● **Prompt**
Reproduce only the lines from the one containing "A Step-by-Step Guide</u></a></li>" through the end of the data, exactly as they stand.
※ ※ ※
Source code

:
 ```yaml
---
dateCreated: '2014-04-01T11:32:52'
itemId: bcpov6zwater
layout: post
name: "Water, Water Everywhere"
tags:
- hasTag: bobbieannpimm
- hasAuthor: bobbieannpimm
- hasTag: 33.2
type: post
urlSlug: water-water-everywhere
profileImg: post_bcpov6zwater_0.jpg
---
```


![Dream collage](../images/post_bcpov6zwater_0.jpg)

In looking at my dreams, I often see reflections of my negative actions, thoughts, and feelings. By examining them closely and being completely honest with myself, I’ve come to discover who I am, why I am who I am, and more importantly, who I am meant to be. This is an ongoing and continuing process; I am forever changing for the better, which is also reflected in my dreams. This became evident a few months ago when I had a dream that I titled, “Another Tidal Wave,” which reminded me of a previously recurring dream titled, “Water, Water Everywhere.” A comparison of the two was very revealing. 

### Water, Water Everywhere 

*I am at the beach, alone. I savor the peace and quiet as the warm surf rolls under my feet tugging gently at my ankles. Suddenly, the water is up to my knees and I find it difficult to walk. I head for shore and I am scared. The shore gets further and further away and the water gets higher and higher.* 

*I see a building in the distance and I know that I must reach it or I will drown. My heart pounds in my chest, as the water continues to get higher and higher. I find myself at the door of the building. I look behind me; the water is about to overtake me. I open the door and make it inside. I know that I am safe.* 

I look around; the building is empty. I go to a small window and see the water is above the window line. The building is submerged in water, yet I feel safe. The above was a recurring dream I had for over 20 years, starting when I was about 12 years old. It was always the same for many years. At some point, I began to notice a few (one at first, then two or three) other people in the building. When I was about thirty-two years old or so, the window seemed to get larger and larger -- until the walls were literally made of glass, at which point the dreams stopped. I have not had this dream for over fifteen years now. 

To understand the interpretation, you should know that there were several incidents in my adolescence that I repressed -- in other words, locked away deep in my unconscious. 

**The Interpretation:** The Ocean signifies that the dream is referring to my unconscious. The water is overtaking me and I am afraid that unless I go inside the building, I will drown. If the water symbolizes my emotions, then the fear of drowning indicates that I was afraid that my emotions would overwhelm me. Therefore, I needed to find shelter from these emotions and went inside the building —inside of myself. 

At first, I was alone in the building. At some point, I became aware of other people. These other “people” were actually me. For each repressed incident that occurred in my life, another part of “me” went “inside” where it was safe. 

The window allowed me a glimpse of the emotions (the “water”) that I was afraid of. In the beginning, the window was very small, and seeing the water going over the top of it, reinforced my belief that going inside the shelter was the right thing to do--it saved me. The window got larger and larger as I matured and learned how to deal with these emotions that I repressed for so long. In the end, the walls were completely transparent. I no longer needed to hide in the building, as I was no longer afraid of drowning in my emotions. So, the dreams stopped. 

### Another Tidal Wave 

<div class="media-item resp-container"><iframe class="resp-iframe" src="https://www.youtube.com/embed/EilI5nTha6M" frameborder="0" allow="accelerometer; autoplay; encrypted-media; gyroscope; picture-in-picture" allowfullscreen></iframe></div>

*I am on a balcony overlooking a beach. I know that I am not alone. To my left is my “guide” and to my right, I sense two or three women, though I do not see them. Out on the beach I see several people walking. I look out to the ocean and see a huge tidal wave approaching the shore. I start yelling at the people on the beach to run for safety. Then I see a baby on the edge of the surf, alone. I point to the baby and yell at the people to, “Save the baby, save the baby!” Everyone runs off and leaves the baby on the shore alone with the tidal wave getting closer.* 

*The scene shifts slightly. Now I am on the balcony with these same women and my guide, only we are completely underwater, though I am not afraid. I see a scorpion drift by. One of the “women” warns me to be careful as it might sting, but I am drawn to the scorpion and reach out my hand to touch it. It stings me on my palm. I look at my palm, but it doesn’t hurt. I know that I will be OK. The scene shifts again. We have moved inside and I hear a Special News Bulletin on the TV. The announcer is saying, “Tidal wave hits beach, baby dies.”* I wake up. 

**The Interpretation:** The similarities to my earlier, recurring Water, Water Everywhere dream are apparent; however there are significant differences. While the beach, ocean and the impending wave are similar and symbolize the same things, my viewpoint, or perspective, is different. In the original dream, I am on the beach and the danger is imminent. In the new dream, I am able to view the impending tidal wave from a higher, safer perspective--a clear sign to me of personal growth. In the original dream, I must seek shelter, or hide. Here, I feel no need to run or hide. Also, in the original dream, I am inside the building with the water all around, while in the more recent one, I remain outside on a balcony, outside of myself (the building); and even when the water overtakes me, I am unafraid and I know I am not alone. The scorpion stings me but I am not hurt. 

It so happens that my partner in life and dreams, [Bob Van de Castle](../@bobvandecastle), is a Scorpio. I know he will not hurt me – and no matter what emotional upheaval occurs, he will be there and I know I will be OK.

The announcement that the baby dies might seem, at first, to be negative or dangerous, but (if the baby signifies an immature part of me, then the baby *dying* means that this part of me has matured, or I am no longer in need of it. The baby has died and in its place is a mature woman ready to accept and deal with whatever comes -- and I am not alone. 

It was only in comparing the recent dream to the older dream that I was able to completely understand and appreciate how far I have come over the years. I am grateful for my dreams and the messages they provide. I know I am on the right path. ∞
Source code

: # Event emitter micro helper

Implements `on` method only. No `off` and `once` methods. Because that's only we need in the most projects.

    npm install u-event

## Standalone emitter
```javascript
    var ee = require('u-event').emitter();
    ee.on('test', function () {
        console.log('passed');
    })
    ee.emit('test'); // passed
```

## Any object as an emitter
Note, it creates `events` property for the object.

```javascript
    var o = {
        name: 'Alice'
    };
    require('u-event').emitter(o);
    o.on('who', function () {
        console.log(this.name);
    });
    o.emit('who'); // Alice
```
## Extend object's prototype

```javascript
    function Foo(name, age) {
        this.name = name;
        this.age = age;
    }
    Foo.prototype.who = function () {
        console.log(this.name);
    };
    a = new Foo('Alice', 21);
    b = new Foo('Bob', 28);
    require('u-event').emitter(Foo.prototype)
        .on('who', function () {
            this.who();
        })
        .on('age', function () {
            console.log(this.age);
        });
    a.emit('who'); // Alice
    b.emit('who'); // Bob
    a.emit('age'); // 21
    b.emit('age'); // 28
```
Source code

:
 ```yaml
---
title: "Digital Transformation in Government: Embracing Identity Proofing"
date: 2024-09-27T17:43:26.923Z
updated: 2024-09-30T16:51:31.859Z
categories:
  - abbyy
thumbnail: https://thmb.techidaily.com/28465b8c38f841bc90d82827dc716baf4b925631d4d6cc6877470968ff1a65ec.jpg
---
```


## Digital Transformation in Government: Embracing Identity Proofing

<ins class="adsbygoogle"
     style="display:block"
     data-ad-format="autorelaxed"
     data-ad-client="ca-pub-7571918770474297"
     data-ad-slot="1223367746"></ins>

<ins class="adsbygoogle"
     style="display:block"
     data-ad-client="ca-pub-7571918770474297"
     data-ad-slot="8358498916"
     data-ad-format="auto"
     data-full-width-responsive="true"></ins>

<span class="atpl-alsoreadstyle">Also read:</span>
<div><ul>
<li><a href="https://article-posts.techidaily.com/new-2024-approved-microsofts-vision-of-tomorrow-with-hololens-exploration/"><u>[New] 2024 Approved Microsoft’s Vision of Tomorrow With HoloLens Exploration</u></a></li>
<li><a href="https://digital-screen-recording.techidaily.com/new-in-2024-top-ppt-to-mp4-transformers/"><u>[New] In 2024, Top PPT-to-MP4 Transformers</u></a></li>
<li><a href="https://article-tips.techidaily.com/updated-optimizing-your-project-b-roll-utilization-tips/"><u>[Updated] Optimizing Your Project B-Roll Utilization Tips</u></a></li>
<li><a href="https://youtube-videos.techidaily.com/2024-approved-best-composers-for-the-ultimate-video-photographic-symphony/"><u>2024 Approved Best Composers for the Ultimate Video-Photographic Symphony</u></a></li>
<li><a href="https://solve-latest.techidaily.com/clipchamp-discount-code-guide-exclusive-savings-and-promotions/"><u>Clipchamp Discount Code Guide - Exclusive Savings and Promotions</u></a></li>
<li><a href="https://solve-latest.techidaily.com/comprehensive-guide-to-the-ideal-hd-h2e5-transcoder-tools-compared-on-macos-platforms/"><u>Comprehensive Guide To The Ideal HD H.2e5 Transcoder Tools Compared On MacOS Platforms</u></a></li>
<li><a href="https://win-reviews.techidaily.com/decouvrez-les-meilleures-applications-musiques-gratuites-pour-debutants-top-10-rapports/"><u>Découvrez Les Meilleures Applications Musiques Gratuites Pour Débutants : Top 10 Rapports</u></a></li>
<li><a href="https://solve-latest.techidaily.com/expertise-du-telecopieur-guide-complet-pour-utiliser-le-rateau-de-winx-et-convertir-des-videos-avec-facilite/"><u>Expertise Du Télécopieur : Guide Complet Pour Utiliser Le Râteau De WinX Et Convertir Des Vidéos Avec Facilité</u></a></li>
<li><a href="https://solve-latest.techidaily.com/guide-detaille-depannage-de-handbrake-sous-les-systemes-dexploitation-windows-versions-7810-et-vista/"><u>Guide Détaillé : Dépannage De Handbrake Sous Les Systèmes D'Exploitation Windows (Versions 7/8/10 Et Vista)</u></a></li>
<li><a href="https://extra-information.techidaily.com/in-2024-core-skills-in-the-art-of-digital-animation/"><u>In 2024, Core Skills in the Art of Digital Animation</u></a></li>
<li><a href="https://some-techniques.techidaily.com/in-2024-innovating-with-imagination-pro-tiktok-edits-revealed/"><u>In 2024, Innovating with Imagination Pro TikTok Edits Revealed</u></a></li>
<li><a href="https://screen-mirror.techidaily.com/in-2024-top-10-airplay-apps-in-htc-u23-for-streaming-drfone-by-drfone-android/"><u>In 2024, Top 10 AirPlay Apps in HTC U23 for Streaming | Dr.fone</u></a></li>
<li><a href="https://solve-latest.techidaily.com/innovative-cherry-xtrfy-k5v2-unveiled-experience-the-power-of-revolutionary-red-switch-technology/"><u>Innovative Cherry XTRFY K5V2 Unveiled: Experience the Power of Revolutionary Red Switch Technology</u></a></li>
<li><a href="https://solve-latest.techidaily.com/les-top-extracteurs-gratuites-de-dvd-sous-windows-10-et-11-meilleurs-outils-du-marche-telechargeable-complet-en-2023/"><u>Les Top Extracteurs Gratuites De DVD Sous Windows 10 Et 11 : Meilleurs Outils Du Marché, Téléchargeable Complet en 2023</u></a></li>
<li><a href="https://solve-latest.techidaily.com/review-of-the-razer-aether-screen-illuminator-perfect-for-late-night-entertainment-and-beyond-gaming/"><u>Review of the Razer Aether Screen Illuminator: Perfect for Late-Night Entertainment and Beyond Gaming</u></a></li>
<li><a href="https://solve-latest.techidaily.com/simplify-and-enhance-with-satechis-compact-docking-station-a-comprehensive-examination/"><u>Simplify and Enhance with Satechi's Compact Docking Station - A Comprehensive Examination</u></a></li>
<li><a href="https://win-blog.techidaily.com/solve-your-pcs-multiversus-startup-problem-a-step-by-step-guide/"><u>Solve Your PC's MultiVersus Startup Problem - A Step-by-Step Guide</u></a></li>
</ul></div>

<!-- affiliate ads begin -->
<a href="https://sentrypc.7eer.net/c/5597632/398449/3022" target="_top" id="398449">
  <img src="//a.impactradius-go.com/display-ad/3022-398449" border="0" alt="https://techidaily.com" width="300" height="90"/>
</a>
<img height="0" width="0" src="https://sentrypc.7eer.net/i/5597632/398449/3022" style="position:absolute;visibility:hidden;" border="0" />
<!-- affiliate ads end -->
※ ※ ※
● **The answer**
<li><a href="https://win-blog.techidaily.com/solve-your-pcs-multiversus-startup-problem-a-step-by-step-guide/"><u>Solve Your PC's MultiVersus Startup Problem - A Step-by-Step Guide</u></a></li>
</ul></div>

<!-- affiliate ads begin -->
<a href="https://sentrypc.7eer.net/c/5597632/398449/3022" target="_top" id="398449">
  <img src="//a.impactradius-go.com/display-ad/3022-398449" border="0" alt="https://techidaily.com" width="300" height="90"/>
</a>
<img height="0" width="0" src="https://sentrypc.7eer.net/i/5597632/398449/3022" style="position:absolute;visibility:hidden;" border="0" />
<!-- affiliate ads end -->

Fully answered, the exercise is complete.